Erzählt wird die Geschichte wieder von einer Toten – der Mutter von Geneve. Mit gewohnt trockenem Humor und angenehm lockerem Erzählstil präsentiert sie Anekdoten aus der Geschichte der Henkerdynastien Europas. Sie leitet die Geschichte zwischen den Kapiteln immer wieder geschickt über, wenn es einen Zeitsprung gibt. Die Meisterin 2 spielt nämlich – genau, wie der erste Teil – nicht nur zur „jetzigen“ Zeit, sondern zum Teil auch im Mittelalter. Im Mittelalter geht es um die junge Geneve, die durch einen geheimen Trank unsterblich ist.
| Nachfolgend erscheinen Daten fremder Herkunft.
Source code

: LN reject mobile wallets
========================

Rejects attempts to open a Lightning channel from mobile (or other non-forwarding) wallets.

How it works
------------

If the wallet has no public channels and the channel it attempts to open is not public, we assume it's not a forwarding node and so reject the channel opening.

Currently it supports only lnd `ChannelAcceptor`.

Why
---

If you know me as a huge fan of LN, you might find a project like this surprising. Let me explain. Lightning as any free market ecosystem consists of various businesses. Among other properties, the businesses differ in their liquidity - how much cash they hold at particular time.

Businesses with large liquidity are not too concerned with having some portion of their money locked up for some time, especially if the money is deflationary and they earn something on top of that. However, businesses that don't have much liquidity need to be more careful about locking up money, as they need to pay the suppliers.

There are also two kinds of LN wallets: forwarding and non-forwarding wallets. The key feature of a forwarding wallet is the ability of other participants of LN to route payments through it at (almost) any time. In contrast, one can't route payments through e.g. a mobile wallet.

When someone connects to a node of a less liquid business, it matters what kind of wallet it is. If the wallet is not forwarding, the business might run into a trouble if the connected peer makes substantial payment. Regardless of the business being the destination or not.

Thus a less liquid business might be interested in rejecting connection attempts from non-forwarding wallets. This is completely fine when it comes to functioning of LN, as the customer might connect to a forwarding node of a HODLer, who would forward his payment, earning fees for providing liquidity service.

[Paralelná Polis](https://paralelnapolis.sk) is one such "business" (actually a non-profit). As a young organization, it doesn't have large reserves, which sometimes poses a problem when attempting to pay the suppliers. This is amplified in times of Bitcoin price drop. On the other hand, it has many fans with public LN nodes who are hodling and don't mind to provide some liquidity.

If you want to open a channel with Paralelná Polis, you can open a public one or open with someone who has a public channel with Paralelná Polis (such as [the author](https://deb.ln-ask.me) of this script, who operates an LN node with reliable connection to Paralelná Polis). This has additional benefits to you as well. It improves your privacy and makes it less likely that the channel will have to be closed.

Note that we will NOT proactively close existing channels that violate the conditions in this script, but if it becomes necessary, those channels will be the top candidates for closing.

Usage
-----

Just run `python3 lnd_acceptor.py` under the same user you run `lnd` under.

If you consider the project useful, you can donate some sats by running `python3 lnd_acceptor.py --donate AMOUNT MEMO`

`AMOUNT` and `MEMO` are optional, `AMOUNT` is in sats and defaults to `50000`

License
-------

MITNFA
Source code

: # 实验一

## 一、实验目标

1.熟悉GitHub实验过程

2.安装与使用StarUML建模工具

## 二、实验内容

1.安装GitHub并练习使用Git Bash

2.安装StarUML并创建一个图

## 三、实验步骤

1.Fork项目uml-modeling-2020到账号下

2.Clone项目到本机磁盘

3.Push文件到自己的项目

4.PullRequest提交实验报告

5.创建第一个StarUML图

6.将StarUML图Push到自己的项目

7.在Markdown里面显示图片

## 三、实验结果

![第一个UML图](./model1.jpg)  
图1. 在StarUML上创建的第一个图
Die Geschichten aus dem Mittelalter und die aus der Jetztzeit wurden immer enger verwoben, bis ein klarer Zusammenhang erkennbar ist.

Wieder präsent war natürlich der italienische Kommissar Alessandro Bugatti der, ebenso wie Geneve, der Nachfahre einer großen Henkerdynastie ist. Der kleine romantische Hauch, der mit ihm in die Geschichte kommt, lockert sie angenehm auf und hat das Buch für mich zu einer angenehmen Lektüre gemacht. Auch ein paar andere bekannte und natürlich viele neue Figuren tauchen auf, die eine beinahe witzige Mischung abgaben. Bestattungsinstitut, Mafia und irgendwas mit Hexen und Fabelwesen? So etwas habe ich bisher nur bei Markus Heitz gelesen.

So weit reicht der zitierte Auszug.